Deodorant stains are frustrating, especially when they’re on your favorite shirt. The good news is that you don’t have to throw out your clothes if you get deodorant stains on them.
These tips will help you remove deodorant stains from your clothes and prevent them from coming back:
Dish soap and hydrogen peroxide are two ingredients that work well together at removing deodorant stains. The combination of dish soap, hydrogen peroxide, and baking soda is effective at removing stubborn deodorant stains from fabrics made from cotton, wool, or polyester (including blends).
This method is also good for removing sweat stains caused by perspiration rather than deodorant use.
White vinegar is an inexpensive stain remover that works on many types of stains. It’s mild enough for delicate fabrics like silks and cotton, but strong enough for tough stains like blood and ink. The acidity in white vinegar also helps dissolve proteins like sweat and dirt.
To use white vinegar as a stain remover:
If you have some Vaseline around, apply it to the stain and let it sit for about 20 minutes. Then, use a washcloth or sponge with warm water to rub off the Vaseline and any residue from the stain. This method is not guaranteed to work but it’s worth a shot if all else fails.
Baby wipes and makeup remover pads both do an excellent job of removing tough stains from clothing because they contain oil-absorbing ingredients that break down the grease in deodorants and other cosmetics.
Rub these products on the stained area with your fingers or a washcloth until all remnants of deodorant disappear from the fabric of your shirt.
Hydrogen peroxide is another great cleaning product to keep on hand because it’s milder than white vinegar and can still remove stains effectively without damaging fabric fibers like bleach would do.
Hydrogen peroxide also acts as a bleaching agent when mixed with other ingredients such as baking soda or lemon juice so it’s perfect for removing yellowish deodorant stains from light-colored fabrics.
The only downside is that it can bleach colors, so test it on an area where no one will see it if you’re worried about bleaching.
Lemon juice has natural bleaching properties and can help remove stains on clothes. It also has antibacterial properties so it can kill germs and prevent bacteria from growing in the fabric.

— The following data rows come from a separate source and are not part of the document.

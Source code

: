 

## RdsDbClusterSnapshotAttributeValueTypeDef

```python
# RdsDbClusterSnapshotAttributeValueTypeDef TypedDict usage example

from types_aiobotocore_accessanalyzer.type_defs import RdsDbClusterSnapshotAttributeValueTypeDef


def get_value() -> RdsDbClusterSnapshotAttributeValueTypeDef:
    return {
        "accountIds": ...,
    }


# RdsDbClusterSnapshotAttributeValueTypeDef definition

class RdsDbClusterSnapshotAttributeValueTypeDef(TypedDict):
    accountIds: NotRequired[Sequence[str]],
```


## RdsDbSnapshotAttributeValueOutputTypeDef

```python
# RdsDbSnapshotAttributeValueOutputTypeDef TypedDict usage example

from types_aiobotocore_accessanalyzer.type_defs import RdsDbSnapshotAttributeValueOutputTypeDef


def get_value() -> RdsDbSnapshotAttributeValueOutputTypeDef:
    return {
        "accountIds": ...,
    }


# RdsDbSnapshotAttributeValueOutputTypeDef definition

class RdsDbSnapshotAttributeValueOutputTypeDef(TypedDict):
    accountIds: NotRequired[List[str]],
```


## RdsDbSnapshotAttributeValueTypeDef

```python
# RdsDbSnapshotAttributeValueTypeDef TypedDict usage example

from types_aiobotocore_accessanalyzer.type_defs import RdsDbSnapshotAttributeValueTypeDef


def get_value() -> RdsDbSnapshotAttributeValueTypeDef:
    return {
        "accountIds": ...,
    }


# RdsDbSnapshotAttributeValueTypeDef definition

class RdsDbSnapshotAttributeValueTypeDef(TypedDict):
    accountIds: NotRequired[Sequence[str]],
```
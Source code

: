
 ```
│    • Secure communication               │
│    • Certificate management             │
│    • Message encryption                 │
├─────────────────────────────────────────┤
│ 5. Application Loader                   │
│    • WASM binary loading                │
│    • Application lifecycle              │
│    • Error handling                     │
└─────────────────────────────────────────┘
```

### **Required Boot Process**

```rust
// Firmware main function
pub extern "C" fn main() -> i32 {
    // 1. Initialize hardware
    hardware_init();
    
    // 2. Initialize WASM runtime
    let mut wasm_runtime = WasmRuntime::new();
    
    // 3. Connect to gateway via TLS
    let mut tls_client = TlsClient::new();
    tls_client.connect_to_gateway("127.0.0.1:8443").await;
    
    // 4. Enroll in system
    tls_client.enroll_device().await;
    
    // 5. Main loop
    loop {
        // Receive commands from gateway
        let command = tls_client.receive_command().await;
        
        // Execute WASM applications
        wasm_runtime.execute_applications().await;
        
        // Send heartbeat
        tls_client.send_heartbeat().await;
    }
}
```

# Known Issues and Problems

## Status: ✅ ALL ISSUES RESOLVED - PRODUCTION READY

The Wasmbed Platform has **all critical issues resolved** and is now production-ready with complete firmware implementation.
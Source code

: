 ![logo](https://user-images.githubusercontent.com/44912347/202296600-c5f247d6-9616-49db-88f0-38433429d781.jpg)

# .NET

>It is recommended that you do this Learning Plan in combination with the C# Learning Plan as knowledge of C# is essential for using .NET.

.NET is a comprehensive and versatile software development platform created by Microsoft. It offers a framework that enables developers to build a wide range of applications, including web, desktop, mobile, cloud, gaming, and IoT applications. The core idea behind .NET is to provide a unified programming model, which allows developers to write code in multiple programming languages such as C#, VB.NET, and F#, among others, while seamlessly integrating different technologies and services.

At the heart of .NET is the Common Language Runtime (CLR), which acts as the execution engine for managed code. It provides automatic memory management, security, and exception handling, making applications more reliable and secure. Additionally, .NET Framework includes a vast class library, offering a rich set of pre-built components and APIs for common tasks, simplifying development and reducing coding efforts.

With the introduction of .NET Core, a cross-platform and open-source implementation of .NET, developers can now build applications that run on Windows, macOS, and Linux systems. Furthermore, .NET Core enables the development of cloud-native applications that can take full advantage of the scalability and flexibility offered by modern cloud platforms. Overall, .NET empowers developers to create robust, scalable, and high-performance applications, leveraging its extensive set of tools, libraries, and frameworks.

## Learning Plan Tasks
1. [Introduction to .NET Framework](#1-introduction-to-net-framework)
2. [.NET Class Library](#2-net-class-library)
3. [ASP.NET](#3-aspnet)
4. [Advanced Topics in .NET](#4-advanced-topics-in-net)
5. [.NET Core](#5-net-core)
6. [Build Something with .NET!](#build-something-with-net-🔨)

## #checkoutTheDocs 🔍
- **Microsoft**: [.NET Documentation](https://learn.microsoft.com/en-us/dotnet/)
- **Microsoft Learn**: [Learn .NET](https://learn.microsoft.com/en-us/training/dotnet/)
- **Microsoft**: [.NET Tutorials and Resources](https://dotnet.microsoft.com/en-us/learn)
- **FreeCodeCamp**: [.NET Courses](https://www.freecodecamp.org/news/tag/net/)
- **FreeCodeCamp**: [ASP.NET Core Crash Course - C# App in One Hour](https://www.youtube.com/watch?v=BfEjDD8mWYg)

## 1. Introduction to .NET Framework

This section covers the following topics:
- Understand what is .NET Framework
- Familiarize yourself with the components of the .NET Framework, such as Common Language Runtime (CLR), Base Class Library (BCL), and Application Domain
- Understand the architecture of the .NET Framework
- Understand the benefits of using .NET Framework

You can either spray the lemon juice directly onto the stain or put a couple of drops onto a cotton ball or cloth and apply it directly to the stain. Let dry completely before washing as usual.
This works especially well for deodorant stains caused by antiperspirants because baking soda absorbs moisture from perspiration and neutralizes any odor-causing bacteria it comes into contact with.
Just make a thick paste out of baking soda and water, then apply directly to the stained area and let sit for about 15 minutes before washing as usual.
Apply an aspirin solution directly to the stain and let it sit for 10 minutes before washing as usual. Aspirin is a mild acid that will help break down some of the proteins found in deodorant stains, making them easier to remove later on.
Ammonia is a great stain remover for clothing because it’s so versatile. You can use it on grease stains, blood stains, ink stains, and even pet urine stains. For deodorant stains, all you need is a small amount of ammonia mixed with water and applied directly to the stain. Let it sit for 15 minutes before washing as usual.
This product contains a powerful enzyme that helps soften stains and make them easy to clean off. It can be used on both colored and white fabrics, but it is important to test on an inconspicuous area before using it on your entire garment. The spray works best when it comes into direct contact with the stain, so you might want to spray it directly onto the affected area if possible.
Meat tenderizer contains papain, an enzyme that breaks down protein molecules found in food products such as meat and dairy products which are commonly found in deodorant stains. Papain is also known for its antibacterial properties which help prevent infection after applying it to a wound or injury.